■ WORK ORDER
Your answer is one number, how many lines in the entries include "structure".

■ EXTRACTED MATERIAL
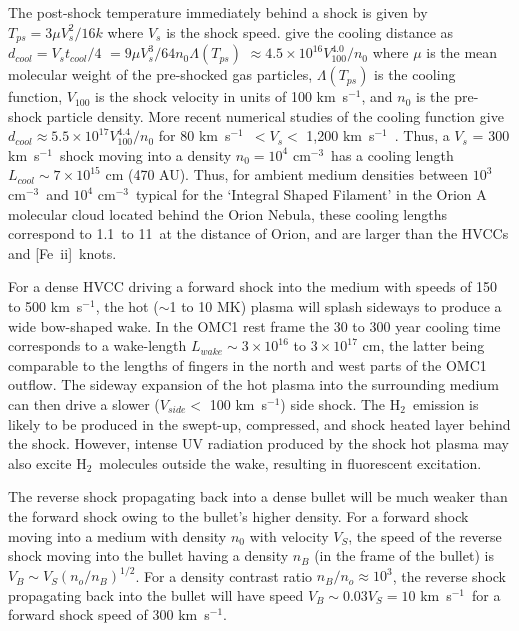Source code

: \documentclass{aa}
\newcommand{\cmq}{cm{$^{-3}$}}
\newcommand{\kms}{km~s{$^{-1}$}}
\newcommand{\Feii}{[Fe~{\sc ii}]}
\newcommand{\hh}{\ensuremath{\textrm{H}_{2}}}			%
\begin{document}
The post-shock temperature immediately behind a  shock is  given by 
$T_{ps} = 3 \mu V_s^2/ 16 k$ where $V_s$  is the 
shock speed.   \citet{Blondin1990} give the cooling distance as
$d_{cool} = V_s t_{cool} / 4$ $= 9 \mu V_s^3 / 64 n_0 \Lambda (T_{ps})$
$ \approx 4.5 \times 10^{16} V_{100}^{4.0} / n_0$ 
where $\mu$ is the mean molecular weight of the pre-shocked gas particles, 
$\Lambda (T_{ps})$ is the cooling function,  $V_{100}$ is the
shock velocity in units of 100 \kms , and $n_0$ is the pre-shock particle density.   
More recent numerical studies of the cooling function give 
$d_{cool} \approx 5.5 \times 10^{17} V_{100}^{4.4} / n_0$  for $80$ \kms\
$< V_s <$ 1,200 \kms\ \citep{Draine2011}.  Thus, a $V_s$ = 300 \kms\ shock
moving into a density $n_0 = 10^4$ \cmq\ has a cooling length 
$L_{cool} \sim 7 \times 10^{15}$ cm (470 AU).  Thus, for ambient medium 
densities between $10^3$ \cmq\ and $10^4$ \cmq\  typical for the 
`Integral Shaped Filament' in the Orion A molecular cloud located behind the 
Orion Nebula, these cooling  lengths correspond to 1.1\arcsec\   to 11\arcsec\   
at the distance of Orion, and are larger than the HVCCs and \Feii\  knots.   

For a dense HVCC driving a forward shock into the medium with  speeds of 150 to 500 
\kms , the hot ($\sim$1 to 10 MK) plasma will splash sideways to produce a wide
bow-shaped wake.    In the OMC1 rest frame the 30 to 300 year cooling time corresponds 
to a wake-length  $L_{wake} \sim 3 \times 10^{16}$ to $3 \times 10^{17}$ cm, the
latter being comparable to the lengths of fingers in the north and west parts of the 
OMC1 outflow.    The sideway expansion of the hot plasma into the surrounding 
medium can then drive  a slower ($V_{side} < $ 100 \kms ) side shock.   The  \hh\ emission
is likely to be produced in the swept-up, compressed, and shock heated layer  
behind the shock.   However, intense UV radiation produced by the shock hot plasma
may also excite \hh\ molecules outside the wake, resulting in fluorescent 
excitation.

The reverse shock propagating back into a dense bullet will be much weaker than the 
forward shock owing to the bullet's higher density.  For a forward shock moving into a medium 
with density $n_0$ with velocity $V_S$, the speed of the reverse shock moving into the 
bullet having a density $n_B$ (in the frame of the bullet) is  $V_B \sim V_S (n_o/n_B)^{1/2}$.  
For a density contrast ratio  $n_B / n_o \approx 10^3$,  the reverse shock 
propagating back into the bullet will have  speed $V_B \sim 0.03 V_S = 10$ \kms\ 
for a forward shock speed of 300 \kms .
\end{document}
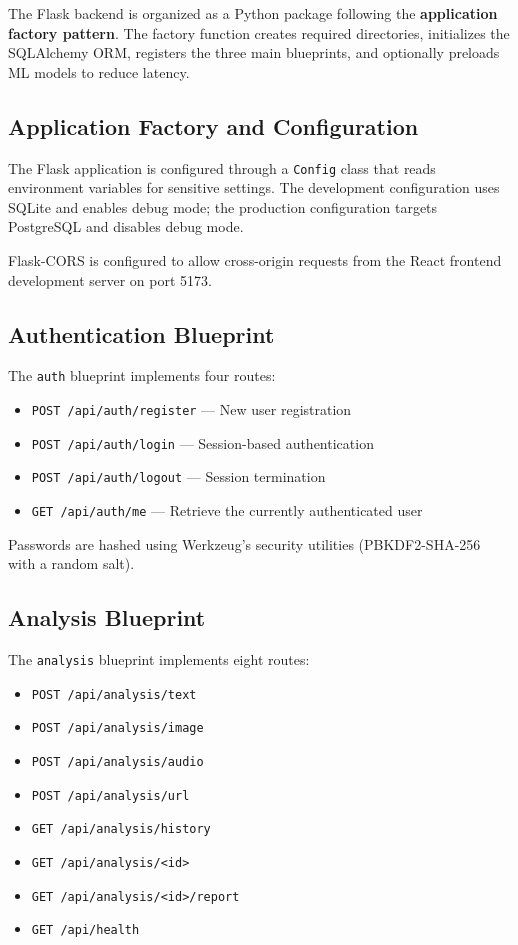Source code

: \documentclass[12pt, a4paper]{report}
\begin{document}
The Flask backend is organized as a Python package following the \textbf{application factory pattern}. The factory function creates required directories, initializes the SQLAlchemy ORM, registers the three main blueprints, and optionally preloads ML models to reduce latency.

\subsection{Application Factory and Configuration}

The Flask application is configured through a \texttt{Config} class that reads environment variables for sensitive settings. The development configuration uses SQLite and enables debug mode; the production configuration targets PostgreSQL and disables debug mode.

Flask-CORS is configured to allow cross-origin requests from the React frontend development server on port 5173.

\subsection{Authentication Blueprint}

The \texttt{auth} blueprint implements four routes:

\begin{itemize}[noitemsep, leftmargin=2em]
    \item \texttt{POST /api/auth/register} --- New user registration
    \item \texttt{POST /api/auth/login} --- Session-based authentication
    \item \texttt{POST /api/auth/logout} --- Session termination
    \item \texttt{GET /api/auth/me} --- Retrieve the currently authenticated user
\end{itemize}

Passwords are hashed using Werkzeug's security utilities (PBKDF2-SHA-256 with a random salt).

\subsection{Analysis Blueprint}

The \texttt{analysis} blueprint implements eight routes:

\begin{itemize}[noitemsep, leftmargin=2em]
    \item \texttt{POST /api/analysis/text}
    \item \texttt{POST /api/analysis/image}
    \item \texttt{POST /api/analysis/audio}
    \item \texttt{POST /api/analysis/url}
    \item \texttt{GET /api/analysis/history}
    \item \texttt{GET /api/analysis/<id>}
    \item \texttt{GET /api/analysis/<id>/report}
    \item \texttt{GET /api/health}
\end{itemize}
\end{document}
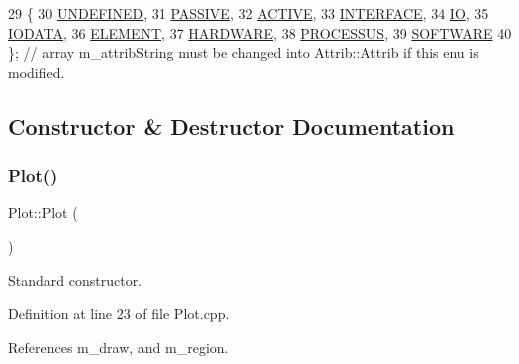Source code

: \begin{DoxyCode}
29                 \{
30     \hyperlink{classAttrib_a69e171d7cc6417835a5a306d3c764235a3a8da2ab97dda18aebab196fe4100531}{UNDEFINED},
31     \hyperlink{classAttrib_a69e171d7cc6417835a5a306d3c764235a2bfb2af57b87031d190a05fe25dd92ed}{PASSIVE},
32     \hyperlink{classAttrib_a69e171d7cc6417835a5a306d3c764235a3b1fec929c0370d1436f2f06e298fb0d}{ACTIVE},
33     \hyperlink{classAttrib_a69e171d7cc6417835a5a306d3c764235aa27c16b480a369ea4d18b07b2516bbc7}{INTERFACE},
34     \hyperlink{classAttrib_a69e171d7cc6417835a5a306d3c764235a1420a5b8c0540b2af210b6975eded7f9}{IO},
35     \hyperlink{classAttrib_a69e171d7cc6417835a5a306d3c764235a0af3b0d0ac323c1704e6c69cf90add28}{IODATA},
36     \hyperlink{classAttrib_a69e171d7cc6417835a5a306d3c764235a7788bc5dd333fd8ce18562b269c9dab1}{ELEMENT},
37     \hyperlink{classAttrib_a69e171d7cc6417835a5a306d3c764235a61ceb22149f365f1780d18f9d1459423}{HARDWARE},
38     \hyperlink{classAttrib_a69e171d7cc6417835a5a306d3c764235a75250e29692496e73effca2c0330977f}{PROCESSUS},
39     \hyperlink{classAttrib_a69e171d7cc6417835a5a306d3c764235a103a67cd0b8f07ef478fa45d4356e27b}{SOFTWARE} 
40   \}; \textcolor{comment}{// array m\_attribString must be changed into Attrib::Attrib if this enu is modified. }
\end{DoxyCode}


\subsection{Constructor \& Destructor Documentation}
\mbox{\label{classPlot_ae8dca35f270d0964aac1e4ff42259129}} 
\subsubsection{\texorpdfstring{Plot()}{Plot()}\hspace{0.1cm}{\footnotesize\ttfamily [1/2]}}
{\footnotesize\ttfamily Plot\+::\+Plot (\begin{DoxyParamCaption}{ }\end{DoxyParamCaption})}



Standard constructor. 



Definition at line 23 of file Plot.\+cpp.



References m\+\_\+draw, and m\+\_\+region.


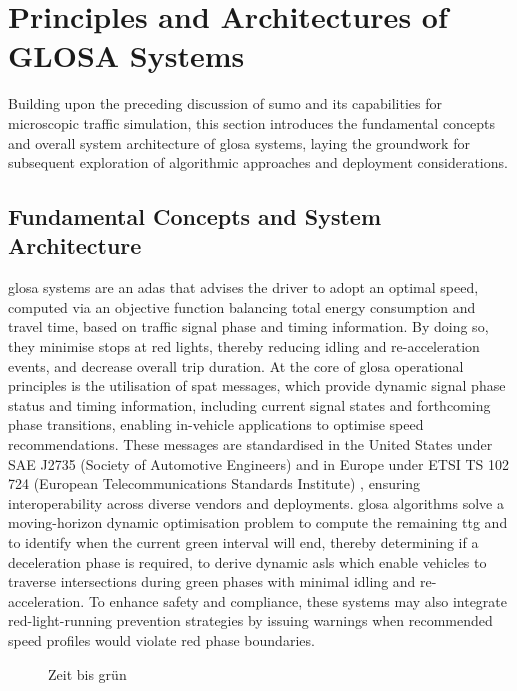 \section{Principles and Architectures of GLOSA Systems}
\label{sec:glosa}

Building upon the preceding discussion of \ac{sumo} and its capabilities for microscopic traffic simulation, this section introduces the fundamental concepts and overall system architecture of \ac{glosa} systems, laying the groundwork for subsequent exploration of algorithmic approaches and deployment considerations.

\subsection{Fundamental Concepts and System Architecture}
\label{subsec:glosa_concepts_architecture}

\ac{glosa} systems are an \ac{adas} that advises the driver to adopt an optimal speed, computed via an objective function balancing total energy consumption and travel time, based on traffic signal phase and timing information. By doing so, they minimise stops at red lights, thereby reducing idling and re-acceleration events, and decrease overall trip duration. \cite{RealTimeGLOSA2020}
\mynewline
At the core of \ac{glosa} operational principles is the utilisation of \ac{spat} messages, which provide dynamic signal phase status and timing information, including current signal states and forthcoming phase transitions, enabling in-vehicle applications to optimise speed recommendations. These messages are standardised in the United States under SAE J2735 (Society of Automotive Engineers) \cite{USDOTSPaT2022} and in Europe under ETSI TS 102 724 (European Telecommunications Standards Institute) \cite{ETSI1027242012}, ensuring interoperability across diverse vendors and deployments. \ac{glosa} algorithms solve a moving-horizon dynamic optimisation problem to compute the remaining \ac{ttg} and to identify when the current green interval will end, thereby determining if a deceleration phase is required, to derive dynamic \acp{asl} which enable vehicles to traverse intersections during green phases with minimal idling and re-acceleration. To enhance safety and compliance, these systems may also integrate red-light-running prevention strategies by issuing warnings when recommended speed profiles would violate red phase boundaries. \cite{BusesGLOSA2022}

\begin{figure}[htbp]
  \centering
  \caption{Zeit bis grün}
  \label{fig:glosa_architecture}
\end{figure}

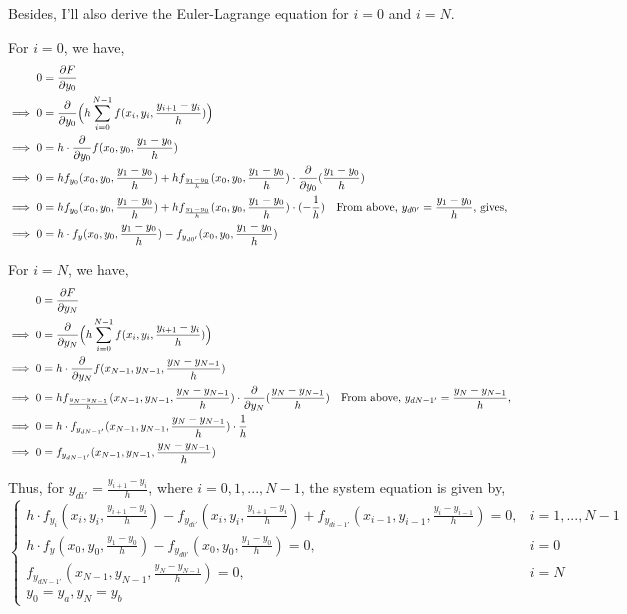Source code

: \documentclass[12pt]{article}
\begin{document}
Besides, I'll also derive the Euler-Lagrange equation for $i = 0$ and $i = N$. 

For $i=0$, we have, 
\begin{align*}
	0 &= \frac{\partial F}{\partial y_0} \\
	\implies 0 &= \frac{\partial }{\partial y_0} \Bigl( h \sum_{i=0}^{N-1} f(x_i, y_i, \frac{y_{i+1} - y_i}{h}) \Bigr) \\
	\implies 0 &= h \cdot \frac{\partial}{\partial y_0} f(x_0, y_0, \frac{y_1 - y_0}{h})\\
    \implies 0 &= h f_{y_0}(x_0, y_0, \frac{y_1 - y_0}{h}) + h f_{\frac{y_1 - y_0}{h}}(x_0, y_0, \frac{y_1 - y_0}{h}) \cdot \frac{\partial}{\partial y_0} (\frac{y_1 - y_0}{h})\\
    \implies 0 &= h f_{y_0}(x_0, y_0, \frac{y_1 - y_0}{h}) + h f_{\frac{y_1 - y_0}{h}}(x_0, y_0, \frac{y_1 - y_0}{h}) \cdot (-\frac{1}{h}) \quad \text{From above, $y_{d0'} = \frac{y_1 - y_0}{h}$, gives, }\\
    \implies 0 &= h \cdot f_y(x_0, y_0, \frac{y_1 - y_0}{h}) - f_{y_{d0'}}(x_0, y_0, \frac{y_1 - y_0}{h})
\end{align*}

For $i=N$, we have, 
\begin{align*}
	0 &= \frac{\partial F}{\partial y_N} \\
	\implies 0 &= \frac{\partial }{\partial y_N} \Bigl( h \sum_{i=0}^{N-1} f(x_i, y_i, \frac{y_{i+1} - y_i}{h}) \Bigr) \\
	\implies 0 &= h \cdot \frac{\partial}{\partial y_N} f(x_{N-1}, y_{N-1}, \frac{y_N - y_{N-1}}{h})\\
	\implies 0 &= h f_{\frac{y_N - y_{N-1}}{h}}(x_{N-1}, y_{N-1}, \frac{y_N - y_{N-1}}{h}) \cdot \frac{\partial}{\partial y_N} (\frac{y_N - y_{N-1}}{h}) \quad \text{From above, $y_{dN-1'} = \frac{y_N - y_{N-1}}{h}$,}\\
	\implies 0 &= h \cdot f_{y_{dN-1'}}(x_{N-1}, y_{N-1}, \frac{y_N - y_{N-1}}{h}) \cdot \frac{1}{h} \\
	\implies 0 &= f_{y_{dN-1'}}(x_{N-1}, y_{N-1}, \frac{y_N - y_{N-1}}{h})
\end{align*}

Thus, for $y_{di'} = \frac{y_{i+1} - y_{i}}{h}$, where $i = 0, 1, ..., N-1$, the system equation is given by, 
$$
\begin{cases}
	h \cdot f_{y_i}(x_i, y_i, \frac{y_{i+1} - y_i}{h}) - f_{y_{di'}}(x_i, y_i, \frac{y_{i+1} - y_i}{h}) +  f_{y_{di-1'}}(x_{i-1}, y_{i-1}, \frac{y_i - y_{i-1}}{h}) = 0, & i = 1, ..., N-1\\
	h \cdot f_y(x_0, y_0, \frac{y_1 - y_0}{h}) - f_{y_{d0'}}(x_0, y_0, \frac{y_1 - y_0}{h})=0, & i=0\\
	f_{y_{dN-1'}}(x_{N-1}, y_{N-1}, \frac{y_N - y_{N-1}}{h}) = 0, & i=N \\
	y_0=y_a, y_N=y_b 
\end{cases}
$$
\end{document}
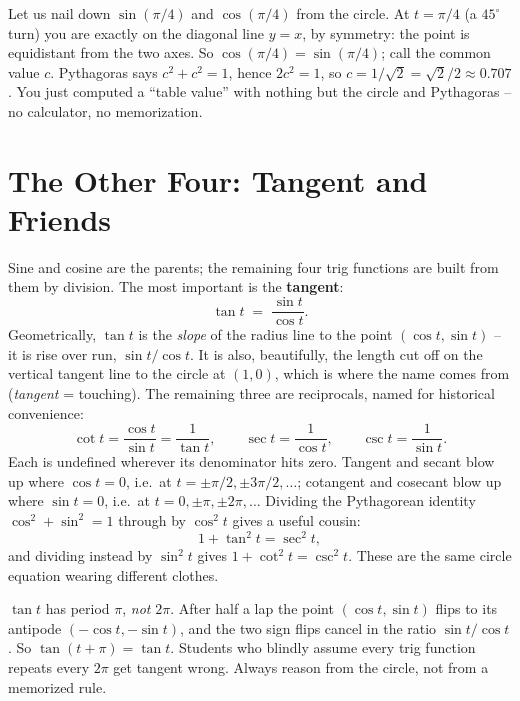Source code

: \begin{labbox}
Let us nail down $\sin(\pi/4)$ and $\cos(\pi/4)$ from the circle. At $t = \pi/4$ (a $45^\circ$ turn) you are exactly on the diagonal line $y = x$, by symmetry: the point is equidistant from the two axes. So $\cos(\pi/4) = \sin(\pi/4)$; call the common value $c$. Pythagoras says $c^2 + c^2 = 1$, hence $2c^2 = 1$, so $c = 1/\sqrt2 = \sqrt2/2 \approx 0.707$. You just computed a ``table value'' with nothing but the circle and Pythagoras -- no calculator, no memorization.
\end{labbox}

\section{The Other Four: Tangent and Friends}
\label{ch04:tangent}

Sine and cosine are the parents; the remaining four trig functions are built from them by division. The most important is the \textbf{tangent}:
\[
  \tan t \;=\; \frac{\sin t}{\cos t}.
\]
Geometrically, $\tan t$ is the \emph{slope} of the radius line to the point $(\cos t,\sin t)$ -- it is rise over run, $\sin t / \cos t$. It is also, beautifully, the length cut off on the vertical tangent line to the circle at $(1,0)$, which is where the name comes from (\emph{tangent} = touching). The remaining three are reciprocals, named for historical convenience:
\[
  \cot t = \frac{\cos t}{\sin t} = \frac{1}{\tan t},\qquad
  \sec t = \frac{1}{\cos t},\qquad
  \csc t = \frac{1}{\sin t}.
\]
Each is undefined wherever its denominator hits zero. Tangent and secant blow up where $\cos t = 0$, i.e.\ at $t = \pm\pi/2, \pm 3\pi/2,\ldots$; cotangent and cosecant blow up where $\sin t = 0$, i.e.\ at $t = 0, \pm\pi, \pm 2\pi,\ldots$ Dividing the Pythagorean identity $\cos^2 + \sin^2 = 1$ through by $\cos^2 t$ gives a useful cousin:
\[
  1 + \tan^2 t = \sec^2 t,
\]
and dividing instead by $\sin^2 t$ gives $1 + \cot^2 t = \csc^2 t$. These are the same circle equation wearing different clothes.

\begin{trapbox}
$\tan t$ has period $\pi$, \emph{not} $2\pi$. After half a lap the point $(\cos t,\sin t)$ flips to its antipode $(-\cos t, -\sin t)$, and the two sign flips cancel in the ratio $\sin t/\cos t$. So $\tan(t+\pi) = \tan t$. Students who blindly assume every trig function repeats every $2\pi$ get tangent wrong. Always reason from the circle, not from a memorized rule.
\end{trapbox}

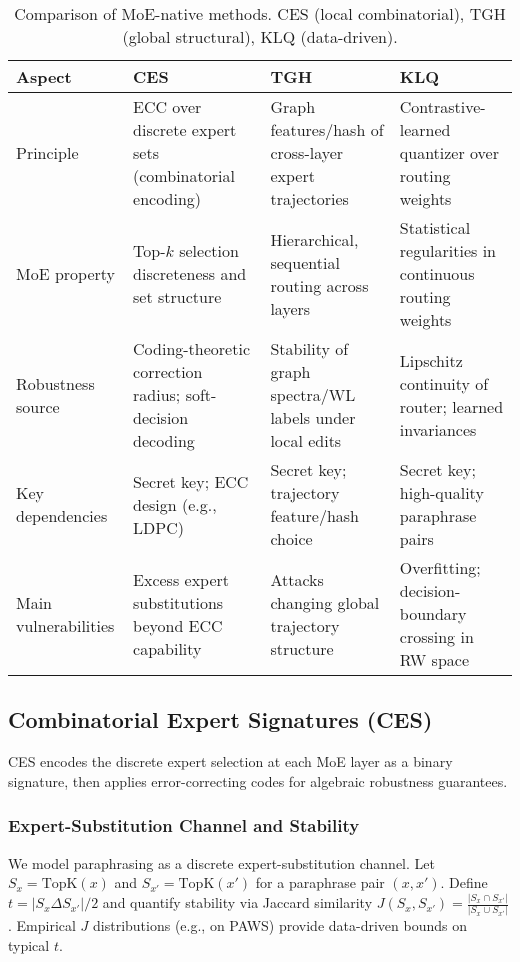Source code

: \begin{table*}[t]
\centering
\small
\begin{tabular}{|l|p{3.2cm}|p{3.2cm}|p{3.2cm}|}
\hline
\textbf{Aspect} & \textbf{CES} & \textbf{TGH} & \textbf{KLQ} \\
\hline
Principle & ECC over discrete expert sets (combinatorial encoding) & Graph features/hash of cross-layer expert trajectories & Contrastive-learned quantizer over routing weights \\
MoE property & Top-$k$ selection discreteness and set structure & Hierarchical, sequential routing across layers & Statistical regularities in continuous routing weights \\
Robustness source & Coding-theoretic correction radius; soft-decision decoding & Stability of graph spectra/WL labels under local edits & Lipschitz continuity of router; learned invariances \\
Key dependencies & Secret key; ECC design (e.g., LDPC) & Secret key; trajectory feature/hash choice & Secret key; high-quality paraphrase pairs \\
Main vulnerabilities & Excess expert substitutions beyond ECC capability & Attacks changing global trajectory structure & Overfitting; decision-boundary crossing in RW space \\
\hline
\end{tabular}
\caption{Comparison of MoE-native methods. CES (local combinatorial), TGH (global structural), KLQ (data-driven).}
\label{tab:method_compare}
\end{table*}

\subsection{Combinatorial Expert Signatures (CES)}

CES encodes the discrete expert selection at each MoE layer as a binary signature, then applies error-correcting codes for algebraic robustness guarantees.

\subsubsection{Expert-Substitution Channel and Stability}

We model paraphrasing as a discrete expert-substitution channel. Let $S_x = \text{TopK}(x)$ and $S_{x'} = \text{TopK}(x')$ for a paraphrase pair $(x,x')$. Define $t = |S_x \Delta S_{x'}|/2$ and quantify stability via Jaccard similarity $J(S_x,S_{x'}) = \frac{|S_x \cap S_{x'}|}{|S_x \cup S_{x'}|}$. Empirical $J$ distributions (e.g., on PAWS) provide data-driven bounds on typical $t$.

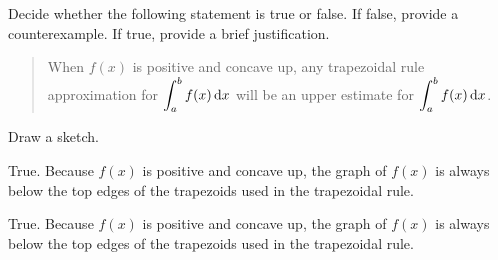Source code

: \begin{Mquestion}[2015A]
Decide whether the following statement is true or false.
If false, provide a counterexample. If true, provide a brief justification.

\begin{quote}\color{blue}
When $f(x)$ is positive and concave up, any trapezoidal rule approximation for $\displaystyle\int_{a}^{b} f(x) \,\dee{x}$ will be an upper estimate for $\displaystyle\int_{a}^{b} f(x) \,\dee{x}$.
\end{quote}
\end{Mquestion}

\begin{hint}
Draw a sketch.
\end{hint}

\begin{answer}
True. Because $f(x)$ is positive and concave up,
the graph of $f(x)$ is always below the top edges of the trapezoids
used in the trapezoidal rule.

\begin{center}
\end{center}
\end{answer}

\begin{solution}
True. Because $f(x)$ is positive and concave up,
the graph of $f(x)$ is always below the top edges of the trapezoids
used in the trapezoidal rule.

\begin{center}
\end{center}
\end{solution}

■ TASK ANSWER
2